Parallèlement à ces découvertes majeures, il est désormais objectivé que l’harmonie de l’univers, la cohérence du monde matériel et les conditions nécessaires à l’apparition de la vie reposent sur une série de réglages d’une précision hallucinante, rendant quasi impossible d’imaginer que tout cela ne soit dû qu’au hasard.
Une des forces de l’ouvrage est de montrer comment il fut difficile d’imposer les notions tendant à rejeter le jeu du hasard et de la nécessité, imposé par nombre de savants éminents, et plus encore celles sous-tendant l’existence d’un principe créateur et d’un dessein intelligent. Aujourd’hui encore, le créationnisme a mauvaise réputation, mais est-il pour autant possible de prouver l’existence de Dieu comme en sont convaincus les deux auteurs émerveillés ?

Cette certitude est sans doute la faiblesse du livre car les preuves fournies ont beau s’accumuler, le doute persiste. On peut même remettre en cause l’affirmation figurant p 539 selon laquelle “en logique une seule preuve valable suffit à valider une thèse, et qu’à l’inverse, pour démontrer qu’une thèse est fausse (celle de l’existence de Dieu), il est nécessaire de prouver que toutes les preuves sont fausses.” En réalité, Karl Popper a bien montré qu’en matière de science tout n’est que conjectures et réfutations. Même en grand nombre, les preuves ne peuvent démontrer d'une manière définitive la vérité d’une théorie, tandis qu’une seule réfutation suffit à l’invalider.
S'il s’avère impossible de manière générale de prouver que quelque chose n’existe pas, l’essence divine relevant de la métaphysique, elle échappe par nature aux capacités démonstratives du raisonnement humain, comme l’a bien expliqué Kant en son temps. On peut à ce sujet critiquer la relégation expéditive par les auteurs du père de la critique de la raison pure, alors qu'ils se servent un peu abusivement du théorème de Gödel à leur avantage. Selon ce dernier, il existe toujours au moins une proposition non démontrable ou indécidable dans tout système de logique formelle.
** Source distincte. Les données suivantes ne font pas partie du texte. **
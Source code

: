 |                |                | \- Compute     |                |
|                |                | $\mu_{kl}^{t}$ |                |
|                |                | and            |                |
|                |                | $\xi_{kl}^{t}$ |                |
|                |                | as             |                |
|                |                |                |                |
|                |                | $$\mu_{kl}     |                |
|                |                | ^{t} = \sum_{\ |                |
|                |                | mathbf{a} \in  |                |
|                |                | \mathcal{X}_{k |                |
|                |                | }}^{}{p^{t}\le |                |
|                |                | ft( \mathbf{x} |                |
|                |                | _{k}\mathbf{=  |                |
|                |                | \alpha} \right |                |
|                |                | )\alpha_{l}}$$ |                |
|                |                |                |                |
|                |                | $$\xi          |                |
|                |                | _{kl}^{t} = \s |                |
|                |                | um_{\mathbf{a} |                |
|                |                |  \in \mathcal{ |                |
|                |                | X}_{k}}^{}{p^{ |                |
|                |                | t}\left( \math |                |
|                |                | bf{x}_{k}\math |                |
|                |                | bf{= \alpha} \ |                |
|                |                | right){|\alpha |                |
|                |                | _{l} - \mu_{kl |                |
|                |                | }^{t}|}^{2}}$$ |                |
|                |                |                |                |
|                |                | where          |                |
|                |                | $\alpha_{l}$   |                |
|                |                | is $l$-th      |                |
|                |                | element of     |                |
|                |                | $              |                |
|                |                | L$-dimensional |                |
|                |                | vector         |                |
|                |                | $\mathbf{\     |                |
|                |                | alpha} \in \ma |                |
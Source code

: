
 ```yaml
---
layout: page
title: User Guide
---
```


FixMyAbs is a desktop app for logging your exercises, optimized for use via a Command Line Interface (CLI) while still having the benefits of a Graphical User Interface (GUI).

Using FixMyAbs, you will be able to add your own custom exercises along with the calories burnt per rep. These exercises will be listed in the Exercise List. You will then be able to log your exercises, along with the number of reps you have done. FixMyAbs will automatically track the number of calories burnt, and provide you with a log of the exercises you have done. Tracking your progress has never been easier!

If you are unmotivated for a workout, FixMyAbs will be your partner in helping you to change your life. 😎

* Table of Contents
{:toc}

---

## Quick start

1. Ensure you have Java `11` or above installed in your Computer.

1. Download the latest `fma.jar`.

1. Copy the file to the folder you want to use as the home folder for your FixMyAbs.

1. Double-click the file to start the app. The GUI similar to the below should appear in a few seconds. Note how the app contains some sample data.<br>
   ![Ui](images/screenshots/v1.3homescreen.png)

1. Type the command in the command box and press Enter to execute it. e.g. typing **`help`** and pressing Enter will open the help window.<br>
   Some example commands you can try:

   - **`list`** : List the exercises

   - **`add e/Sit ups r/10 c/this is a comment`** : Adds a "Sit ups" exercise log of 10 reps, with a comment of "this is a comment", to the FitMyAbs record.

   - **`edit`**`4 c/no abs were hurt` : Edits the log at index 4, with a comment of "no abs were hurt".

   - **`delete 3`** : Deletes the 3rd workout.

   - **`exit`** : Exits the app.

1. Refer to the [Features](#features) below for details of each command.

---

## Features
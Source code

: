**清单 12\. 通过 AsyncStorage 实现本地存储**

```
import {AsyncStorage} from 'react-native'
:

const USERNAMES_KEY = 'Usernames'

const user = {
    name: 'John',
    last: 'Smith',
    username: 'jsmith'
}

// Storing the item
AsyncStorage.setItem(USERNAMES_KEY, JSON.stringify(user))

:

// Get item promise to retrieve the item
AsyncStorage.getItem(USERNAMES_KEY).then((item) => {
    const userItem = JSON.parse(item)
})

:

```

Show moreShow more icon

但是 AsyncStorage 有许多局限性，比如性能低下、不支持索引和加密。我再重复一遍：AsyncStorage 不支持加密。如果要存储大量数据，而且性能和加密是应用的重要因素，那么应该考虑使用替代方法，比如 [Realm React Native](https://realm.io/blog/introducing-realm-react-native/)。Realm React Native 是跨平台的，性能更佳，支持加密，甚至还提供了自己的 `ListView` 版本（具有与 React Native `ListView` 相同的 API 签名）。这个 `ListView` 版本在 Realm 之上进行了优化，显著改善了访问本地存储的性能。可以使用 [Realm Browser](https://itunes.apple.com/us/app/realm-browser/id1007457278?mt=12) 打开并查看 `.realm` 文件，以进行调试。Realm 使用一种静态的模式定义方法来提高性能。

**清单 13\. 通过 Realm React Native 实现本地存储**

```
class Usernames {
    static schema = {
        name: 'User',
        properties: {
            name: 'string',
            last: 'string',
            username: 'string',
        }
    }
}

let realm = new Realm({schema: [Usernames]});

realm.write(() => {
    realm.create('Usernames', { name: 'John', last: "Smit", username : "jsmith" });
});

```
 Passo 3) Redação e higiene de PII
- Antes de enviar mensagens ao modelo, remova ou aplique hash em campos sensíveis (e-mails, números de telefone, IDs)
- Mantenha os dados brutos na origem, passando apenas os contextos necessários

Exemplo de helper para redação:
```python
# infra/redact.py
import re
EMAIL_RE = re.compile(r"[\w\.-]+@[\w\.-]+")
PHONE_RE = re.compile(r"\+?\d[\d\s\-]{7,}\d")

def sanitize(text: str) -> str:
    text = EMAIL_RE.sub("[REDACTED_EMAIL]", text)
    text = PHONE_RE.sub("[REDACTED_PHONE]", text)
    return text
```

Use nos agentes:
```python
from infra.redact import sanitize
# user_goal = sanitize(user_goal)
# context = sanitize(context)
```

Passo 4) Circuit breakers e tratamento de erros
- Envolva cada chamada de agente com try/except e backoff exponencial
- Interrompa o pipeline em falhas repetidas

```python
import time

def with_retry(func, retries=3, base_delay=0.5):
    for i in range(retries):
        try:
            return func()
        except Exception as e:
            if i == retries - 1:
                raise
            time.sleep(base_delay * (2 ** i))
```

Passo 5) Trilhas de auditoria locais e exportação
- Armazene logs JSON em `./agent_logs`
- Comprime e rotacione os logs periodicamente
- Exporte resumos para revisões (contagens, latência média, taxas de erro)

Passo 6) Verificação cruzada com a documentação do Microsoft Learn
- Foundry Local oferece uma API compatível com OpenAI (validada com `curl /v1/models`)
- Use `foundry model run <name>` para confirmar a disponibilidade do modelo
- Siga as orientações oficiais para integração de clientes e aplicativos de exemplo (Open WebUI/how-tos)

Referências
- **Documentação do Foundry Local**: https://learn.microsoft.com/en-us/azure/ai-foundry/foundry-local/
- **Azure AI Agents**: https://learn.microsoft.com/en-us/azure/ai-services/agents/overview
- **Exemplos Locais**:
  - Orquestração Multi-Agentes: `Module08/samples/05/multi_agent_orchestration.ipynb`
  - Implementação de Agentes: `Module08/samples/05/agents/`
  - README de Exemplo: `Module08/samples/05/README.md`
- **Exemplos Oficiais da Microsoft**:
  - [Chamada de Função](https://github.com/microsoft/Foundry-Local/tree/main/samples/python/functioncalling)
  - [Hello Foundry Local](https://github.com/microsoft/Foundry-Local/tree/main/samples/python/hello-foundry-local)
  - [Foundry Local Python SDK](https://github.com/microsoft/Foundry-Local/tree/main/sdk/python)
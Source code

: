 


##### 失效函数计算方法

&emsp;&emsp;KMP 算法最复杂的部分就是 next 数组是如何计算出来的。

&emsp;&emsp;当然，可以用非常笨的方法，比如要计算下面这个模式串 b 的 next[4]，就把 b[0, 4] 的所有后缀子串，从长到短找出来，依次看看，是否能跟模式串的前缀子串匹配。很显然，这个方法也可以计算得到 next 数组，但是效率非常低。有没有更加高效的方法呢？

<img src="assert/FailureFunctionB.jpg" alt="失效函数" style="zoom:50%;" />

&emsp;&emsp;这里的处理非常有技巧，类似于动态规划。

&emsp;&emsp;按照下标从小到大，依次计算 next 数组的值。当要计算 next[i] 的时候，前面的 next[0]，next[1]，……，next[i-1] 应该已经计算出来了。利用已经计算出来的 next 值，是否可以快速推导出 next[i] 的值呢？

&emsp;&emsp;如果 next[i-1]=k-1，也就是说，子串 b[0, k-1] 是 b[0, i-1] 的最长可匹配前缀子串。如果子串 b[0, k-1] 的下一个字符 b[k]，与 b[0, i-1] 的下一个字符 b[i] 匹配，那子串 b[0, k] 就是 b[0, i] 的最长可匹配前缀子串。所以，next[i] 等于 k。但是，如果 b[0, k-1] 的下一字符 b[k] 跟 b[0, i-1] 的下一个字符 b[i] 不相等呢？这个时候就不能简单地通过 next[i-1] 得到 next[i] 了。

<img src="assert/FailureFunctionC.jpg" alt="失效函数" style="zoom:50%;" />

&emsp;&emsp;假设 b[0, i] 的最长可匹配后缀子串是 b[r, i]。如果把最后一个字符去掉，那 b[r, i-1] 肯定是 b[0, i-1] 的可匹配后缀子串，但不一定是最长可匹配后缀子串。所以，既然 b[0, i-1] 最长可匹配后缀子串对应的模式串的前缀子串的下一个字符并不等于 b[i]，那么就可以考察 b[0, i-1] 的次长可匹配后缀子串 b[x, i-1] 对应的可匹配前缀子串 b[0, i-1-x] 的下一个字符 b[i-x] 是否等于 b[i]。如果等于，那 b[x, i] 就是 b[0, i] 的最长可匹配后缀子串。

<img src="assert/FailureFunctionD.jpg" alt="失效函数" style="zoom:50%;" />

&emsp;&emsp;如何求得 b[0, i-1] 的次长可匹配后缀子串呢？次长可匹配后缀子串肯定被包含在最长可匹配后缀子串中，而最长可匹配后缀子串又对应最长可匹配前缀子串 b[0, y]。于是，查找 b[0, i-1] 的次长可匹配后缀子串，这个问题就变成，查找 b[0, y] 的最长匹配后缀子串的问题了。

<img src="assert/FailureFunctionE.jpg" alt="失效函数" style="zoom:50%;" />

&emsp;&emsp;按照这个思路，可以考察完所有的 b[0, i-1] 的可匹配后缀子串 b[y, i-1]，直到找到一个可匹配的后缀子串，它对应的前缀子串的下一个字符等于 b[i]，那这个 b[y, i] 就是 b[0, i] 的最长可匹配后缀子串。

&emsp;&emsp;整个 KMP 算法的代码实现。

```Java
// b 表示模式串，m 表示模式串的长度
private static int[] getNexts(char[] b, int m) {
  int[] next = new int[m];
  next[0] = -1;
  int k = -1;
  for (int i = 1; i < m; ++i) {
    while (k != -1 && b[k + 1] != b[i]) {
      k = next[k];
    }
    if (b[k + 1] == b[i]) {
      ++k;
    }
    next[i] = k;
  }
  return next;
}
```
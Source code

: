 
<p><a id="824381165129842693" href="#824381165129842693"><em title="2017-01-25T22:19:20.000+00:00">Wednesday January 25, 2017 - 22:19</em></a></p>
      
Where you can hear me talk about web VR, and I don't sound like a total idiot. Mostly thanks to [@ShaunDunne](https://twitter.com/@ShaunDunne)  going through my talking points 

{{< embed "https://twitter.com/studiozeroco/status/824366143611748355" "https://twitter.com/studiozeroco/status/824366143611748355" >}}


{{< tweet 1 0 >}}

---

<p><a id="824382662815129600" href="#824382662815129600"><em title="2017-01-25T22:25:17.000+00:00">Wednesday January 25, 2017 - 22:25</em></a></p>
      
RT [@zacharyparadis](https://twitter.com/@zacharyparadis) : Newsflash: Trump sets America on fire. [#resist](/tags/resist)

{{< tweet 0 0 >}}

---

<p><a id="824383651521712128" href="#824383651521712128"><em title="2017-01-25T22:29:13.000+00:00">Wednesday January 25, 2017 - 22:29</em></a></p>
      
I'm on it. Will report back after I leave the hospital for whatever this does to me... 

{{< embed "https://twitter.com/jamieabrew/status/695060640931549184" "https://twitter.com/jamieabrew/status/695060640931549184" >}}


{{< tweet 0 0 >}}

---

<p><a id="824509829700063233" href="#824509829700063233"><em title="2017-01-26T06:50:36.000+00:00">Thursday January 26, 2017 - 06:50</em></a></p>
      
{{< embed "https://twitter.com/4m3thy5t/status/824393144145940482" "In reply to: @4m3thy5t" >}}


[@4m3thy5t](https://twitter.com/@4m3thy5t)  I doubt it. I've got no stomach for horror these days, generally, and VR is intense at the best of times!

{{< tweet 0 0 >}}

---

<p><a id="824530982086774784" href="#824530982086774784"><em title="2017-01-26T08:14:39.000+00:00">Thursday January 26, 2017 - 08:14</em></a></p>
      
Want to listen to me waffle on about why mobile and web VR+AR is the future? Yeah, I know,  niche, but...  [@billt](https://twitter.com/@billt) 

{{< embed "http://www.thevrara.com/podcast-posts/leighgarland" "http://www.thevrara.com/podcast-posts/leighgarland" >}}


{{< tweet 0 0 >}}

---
Dans un tel cas, il faut nécessairement sortir de ce système pour trouver la solution. Il est donc paradoxal que les auteurs en fassent un argument à l’appui de leur thèse, alors qu’ils reconnaissent explicitement p530 que “les facultés de Dieu tel qu’on doit l’imaginer, dépassent l’entendement humain”. Comment prouver l’existence d’une entité dépassant l'entendement humain ?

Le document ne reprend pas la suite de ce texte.